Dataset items
****************
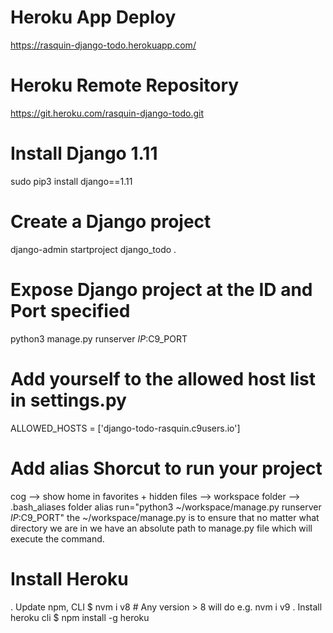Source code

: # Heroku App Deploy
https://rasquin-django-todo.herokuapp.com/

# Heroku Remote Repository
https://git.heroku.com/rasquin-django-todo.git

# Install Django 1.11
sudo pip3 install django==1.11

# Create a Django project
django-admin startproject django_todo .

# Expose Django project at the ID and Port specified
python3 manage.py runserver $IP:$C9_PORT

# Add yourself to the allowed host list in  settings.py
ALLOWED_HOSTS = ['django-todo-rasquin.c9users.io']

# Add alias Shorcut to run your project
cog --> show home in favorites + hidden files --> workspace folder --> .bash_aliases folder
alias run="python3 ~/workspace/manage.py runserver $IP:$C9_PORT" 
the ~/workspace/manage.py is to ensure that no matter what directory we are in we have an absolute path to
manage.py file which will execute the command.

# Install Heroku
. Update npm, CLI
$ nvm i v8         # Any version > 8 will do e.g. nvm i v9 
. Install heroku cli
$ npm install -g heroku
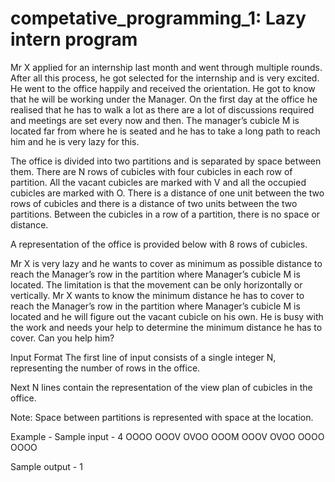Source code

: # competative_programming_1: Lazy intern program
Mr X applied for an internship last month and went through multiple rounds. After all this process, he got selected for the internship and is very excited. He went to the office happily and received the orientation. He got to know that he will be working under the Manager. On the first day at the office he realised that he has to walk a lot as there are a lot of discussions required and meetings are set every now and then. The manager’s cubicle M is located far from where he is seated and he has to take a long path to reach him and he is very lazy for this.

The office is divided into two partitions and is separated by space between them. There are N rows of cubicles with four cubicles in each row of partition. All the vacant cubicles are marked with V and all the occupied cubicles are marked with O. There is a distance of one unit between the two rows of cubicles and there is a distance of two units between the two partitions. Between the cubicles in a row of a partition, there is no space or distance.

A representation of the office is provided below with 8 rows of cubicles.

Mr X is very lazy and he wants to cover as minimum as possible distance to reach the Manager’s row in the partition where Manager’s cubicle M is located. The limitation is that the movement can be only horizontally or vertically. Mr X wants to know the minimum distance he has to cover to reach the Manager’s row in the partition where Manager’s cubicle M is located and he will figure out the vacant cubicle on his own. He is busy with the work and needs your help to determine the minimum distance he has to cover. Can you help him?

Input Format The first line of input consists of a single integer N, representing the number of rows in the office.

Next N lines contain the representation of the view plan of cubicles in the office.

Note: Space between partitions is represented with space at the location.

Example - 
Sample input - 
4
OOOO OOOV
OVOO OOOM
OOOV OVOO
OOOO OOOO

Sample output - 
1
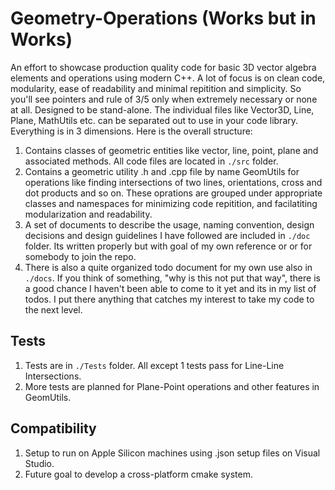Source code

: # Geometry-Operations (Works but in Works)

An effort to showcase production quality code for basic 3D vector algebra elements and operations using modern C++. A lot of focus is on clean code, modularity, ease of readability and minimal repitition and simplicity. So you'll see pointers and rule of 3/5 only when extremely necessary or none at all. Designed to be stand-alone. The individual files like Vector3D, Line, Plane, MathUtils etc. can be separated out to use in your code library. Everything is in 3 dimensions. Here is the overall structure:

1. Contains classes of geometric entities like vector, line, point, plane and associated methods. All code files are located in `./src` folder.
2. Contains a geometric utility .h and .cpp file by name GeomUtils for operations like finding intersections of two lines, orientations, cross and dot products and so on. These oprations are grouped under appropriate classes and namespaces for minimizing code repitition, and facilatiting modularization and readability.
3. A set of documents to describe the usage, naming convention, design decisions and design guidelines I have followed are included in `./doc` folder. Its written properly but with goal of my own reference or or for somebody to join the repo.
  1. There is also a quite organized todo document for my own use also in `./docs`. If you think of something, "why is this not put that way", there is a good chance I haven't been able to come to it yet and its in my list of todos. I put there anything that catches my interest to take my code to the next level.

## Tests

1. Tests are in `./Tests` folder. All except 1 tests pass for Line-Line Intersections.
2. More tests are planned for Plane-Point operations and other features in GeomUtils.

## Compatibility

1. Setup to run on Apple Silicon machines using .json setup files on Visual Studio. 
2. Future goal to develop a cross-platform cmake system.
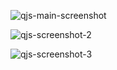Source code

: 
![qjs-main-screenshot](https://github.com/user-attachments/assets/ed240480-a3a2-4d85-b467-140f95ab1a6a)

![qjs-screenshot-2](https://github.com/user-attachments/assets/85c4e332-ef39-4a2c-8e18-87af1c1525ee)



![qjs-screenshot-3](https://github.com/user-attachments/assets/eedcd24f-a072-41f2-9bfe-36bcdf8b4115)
****************
### GOAL OF THE EXERCISE
Only the lines above from the line containing "https://git.heroku.com/rasquin-django-todo.git" through the line containing "python3 manage.py runserver $IP:$C9_PORT" should be retyped, exactly and with both ends included.

### ANSWER TO THIS TASK
https://git.heroku.com/rasquin-django-todo.git

# Install Django 1.11
sudo pip3 install django==1.11

# Create a Django project
django-admin startproject django_todo .

# Expose Django project at the ID and Port specified
python3 manage.py runserver $IP:$C9_PORT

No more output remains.